▶ **Supplied data**:

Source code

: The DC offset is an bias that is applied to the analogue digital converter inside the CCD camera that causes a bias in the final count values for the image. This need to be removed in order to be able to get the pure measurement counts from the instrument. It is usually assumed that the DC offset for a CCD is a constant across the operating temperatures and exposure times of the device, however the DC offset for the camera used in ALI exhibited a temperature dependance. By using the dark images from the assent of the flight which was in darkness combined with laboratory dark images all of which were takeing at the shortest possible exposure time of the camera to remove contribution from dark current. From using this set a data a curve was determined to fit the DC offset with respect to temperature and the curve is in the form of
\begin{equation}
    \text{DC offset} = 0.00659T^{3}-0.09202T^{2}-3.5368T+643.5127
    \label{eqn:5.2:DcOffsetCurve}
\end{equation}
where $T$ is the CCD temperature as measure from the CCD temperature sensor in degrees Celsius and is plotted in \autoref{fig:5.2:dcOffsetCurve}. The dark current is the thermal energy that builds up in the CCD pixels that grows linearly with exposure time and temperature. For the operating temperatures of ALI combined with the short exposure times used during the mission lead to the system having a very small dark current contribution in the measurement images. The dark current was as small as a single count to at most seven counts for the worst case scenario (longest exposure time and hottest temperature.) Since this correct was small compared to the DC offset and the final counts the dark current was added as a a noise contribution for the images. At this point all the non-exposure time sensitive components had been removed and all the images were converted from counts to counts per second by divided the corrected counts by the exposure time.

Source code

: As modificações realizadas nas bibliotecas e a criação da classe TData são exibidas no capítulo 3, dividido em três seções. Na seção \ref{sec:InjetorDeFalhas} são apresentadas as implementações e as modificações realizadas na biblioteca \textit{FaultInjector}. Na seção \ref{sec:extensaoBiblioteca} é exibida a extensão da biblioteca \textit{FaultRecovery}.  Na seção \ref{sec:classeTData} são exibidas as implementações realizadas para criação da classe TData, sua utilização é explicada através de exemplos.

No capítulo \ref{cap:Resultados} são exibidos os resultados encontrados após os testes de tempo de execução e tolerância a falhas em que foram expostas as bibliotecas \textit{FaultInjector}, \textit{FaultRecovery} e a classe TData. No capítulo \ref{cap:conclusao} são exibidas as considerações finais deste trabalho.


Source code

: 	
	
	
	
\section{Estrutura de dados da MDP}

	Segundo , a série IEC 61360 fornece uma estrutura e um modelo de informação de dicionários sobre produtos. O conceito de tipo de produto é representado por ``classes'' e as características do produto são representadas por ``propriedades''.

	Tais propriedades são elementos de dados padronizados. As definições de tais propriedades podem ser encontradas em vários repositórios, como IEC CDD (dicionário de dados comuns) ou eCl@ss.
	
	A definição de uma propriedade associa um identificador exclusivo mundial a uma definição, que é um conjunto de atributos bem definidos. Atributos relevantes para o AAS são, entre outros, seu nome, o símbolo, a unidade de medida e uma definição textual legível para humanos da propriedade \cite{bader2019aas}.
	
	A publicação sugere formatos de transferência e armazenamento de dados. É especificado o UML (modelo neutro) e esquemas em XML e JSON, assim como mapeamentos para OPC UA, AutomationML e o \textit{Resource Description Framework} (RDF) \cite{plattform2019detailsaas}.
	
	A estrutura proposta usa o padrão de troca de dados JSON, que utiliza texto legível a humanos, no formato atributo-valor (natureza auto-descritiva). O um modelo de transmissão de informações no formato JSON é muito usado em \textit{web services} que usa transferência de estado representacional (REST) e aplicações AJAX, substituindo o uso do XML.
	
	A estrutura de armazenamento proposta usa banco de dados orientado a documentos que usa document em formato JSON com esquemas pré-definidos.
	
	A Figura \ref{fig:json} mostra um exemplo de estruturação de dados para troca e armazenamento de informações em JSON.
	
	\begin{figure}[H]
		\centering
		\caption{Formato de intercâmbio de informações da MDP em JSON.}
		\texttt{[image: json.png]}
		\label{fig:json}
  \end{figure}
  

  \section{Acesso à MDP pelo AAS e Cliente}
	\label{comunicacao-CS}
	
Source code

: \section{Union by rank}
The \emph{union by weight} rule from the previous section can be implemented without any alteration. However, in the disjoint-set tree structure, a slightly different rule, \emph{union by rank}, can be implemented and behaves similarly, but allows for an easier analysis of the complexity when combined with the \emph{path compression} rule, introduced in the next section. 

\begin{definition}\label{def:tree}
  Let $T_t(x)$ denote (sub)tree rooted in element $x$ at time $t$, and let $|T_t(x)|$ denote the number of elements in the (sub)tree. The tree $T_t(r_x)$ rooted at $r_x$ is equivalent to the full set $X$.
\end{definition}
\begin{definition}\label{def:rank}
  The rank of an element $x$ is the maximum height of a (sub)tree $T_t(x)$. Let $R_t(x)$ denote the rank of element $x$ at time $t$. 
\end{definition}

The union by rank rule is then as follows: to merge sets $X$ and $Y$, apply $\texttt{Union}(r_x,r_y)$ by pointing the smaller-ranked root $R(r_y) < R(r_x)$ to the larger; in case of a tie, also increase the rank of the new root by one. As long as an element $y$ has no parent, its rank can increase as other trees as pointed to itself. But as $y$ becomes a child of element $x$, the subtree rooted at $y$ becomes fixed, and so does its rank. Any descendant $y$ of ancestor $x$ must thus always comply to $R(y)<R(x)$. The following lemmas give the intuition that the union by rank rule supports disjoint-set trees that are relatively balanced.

▶ **Exercise aim**: Each entry shown above should be copied out exactly.

▶ **Solved problem**:
Source code

: The DC offset is an bias that is applied to the analogue digital converter inside the CCD camera that causes a bias in the final count values for the image. This need to be removed in order to be able to get the pure measurement counts from the instrument. It is usually assumed that the DC offset for a CCD is a constant across the operating temperatures and exposure times of the device, however the DC offset for the camera used in ALI exhibited a temperature dependance. By using the dark images from the assent of the flight which was in darkness combined with laboratory dark images all of which were takeing at the shortest possible exposure time of the camera to remove contribution from dark current. From using this set a data a curve was determined to fit the DC offset with respect to temperature and the curve is in the form of
\begin{equation}
    \text{DC offset} = 0.00659T^{3}-0.09202T^{2}-3.5368T+643.5127
    \label{eqn:5.2:DcOffsetCurve}
\end{equation}
where $T$ is the CCD temperature as measure from the CCD temperature sensor in degrees Celsius and is plotted in \autoref{fig:5.2:dcOffsetCurve}. The dark current is the thermal energy that builds up in the CCD pixels that grows linearly with exposure time and temperature. For the operating temperatures of ALI combined with the short exposure times used during the mission lead to the system having a very small dark current contribution in the measurement images. The dark current was as small as a single count to at most seven counts for the worst case scenario (longest exposure time and hottest temperature.) Since this correct was small compared to the DC offset and the final counts the dark current was added as a a noise contribution for the images. At this point all the non-exposure time sensitive components had been removed and all the images were converted from counts to counts per second by divided the corrected counts by the exposure time.

Source code

: As modificações realizadas nas bibliotecas e a criação da classe TData são exibidas no capítulo 3, dividido em três seções. Na seção \ref{sec:InjetorDeFalhas} são apresentadas as implementações e as modificações realizadas na biblioteca \textit{FaultInjector}. Na seção \ref{sec:extensaoBiblioteca} é exibida a extensão da biblioteca \textit{FaultRecovery}.  Na seção \ref{sec:classeTData} são exibidas as implementações realizadas para criação da classe TData, sua utilização é explicada através de exemplos.

No capítulo \ref{cap:Resultados} são exibidos os resultados encontrados após os testes de tempo de execução e tolerância a falhas em que foram expostas as bibliotecas \textit{FaultInjector}, \textit{FaultRecovery} e a classe TData. No capítulo \ref{cap:conclusao} são exibidas as considerações finais deste trabalho.


Source code

: 	
	
	
	
\section{Estrutura de dados da MDP}

	Segundo , a série IEC 61360 fornece uma estrutura e um modelo de informação de dicionários sobre produtos. O conceito de tipo de produto é representado por ``classes'' e as características do produto são representadas por ``propriedades''.

	Tais propriedades são elementos de dados padronizados. As definições de tais propriedades podem ser encontradas em vários repositórios, como IEC CDD (dicionário de dados comuns) ou eCl@ss.
	
	A definição de uma propriedade associa um identificador exclusivo mundial a uma definição, que é um conjunto de atributos bem definidos. Atributos relevantes para o AAS são, entre outros, seu nome, o símbolo, a unidade de medida e uma definição textual legível para humanos da propriedade \cite{bader2019aas}.
	
	A publicação sugere formatos de transferência e armazenamento de dados. É especificado o UML (modelo neutro) e esquemas em XML e JSON, assim como mapeamentos para OPC UA, AutomationML e o \textit{Resource Description Framework} (RDF) \cite{plattform2019detailsaas}.
	
	A estrutura proposta usa o padrão de troca de dados JSON, que utiliza texto legível a humanos, no formato atributo-valor (natureza auto-descritiva). O um modelo de transmissão de informações no formato JSON é muito usado em \textit{web services} que usa transferência de estado representacional (REST) e aplicações AJAX, substituindo o uso do XML.
	
	A estrutura de armazenamento proposta usa banco de dados orientado a documentos que usa document em formato JSON com esquemas pré-definidos.
	
	A Figura \ref{fig:json} mostra um exemplo de estruturação de dados para troca e armazenamento de informações em JSON.
	
	\begin{figure}[H]
		\centering
		\caption{Formato de intercâmbio de informações da MDP em JSON.}
		\texttt{[image: json.png]}
		\label{fig:json}
  \end{figure}
  

  \section{Acesso à MDP pelo AAS e Cliente}
	\label{comunicacao-CS}
	
Source code

: \section{Union by rank}
The \emph{union by weight} rule from the previous section can be implemented without any alteration. However, in the disjoint-set tree structure, a slightly different rule, \emph{union by rank}, can be implemented and behaves similarly, but allows for an easier analysis of the complexity when combined with the \emph{path compression} rule, introduced in the next section. 

\begin{definition}\label{def:tree}
  Let $T_t(x)$ denote (sub)tree rooted in element $x$ at time $t$, and let $|T_t(x)|$ denote the number of elements in the (sub)tree. The tree $T_t(r_x)$ rooted at $r_x$ is equivalent to the full set $X$.
\end{definition}
\begin{definition}\label{def:rank}
  The rank of an element $x$ is the maximum height of a (sub)tree $T_t(x)$. Let $R_t(x)$ denote the rank of element $x$ at time $t$. 
\end{definition}

The union by rank rule is then as follows: to merge sets $X$ and $Y$, apply $\texttt{Union}(r_x,r_y)$ by pointing the smaller-ranked root $R(r_y) < R(r_x)$ to the larger; in case of a tie, also increase the rank of the new root by one. As long as an element $y$ has no parent, its rank can increase as other trees as pointed to itself. But as $y$ becomes a child of element $x$, the subtree rooted at $y$ becomes fixed, and so does its rank. Any descendant $y$ of ancestor $x$ must thus always comply to $R(y)<R(x)$. The following lemmas give the intuition that the union by rank rule supports disjoint-set trees that are relatively balanced.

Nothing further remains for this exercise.